*Recorded data*:
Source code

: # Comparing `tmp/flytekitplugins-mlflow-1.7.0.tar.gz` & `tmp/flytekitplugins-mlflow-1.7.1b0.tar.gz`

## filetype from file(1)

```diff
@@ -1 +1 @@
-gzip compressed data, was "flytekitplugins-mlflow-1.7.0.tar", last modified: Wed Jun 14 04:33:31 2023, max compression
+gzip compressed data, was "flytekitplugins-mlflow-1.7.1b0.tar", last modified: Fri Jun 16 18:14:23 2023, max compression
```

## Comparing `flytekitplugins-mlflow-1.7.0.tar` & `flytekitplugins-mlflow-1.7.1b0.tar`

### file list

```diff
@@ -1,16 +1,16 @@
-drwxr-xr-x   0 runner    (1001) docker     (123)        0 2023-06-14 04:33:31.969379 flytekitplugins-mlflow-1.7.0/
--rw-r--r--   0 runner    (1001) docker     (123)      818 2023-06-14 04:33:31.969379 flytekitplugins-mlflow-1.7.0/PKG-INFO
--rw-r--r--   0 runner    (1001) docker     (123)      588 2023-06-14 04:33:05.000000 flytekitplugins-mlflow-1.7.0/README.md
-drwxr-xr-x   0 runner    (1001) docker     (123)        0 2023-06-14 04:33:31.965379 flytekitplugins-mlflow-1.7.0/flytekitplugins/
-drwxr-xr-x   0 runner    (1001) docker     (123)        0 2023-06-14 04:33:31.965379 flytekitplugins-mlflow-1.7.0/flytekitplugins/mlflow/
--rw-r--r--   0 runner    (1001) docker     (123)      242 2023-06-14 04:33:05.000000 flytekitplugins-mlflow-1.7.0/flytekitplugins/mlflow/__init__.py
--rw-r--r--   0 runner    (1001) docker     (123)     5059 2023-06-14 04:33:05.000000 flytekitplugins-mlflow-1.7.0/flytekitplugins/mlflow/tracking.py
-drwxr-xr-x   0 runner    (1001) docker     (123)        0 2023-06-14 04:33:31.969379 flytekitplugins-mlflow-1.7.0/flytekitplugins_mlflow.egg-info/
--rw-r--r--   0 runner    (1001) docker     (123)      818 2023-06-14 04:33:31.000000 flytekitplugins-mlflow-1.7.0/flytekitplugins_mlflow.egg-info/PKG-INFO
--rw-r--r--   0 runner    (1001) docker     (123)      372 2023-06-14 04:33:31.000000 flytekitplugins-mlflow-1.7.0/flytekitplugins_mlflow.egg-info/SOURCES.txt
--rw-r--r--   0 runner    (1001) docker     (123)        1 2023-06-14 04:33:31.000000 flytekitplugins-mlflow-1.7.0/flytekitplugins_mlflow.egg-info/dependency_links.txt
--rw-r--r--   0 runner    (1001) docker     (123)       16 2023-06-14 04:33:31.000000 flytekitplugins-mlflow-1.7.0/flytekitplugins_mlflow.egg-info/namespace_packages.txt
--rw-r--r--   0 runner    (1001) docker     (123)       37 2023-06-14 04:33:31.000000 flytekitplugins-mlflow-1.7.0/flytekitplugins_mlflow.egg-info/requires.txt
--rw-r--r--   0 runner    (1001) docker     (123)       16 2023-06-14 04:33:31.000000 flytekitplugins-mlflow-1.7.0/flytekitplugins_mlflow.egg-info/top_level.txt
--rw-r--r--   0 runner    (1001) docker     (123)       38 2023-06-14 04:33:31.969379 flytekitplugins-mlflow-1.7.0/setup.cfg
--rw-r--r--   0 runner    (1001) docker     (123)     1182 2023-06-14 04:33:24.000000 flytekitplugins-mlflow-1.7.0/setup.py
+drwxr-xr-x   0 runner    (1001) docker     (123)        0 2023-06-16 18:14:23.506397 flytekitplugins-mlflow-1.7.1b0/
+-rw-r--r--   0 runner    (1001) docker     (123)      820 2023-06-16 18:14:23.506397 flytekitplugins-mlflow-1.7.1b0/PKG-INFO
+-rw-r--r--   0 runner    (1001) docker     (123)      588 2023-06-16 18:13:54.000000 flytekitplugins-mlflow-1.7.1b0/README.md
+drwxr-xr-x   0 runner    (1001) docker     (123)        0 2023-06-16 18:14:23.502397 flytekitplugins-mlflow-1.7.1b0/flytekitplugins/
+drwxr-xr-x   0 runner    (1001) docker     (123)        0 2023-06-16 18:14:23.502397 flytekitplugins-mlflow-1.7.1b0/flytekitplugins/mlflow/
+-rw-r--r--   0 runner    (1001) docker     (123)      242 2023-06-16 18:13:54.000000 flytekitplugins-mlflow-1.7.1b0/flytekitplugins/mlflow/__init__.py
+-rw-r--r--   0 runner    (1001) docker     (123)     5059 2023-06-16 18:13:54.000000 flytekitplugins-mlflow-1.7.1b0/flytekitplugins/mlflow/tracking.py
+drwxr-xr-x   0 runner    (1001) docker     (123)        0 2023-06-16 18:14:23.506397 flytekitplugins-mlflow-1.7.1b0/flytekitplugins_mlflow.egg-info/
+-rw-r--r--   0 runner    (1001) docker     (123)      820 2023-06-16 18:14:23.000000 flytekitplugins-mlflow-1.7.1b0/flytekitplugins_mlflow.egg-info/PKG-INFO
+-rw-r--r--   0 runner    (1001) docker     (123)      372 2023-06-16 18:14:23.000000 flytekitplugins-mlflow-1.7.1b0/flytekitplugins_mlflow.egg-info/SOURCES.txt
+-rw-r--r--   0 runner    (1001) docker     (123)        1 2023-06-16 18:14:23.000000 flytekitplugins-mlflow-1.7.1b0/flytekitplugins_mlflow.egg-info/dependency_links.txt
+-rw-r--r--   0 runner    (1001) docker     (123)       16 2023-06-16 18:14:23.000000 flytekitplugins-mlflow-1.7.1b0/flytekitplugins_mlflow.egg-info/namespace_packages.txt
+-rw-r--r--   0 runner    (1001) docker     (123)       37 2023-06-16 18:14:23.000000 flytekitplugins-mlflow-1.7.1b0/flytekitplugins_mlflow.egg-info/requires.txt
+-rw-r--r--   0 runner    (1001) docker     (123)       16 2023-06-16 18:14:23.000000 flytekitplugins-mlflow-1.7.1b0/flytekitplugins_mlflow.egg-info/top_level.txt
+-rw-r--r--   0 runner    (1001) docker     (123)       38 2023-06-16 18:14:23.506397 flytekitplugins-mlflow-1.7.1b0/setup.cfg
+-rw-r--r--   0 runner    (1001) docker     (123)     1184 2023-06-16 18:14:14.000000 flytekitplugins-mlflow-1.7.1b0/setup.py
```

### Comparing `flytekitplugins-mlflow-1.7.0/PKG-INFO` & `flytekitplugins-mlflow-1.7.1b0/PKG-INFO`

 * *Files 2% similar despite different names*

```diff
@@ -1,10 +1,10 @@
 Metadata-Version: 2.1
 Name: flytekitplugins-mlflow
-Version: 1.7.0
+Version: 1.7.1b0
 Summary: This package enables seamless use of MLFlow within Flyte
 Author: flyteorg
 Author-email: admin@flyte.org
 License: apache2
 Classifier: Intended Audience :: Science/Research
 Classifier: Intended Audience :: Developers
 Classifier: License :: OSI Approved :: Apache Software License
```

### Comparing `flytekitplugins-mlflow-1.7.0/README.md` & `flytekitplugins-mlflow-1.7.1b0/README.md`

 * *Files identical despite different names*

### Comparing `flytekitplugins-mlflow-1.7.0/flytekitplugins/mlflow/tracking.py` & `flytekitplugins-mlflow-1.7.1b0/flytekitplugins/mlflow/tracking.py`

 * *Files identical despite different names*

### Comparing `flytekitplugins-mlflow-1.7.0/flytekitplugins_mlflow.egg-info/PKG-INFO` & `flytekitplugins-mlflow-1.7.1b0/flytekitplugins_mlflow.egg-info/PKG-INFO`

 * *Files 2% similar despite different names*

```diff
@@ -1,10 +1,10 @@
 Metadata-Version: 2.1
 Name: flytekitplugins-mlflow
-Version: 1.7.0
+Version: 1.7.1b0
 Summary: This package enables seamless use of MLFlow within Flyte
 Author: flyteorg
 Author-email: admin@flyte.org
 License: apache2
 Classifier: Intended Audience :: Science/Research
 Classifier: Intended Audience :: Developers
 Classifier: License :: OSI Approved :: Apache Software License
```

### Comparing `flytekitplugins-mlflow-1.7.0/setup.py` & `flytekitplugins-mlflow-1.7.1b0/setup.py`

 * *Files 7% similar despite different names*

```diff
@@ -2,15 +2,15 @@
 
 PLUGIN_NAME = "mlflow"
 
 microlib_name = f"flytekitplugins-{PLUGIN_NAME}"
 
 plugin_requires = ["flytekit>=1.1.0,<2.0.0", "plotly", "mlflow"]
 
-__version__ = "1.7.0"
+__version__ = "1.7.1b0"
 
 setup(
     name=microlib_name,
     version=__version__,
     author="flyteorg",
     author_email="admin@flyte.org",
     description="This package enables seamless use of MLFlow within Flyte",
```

*Directions*: Whenever the word "compressed" turns up in a line of the listing above, copy the line.

*Task output*:
-gzip compressed data, was "flytekitplugins-mlflow-1.7.0.tar", last modified: Wed Jun 14 04:33:31 2023, max compression
+gzip compressed data, was "flytekitplugins-mlflow-1.7.1b0.tar", last modified: Fri Jun 16 18:14:23 2023, max compression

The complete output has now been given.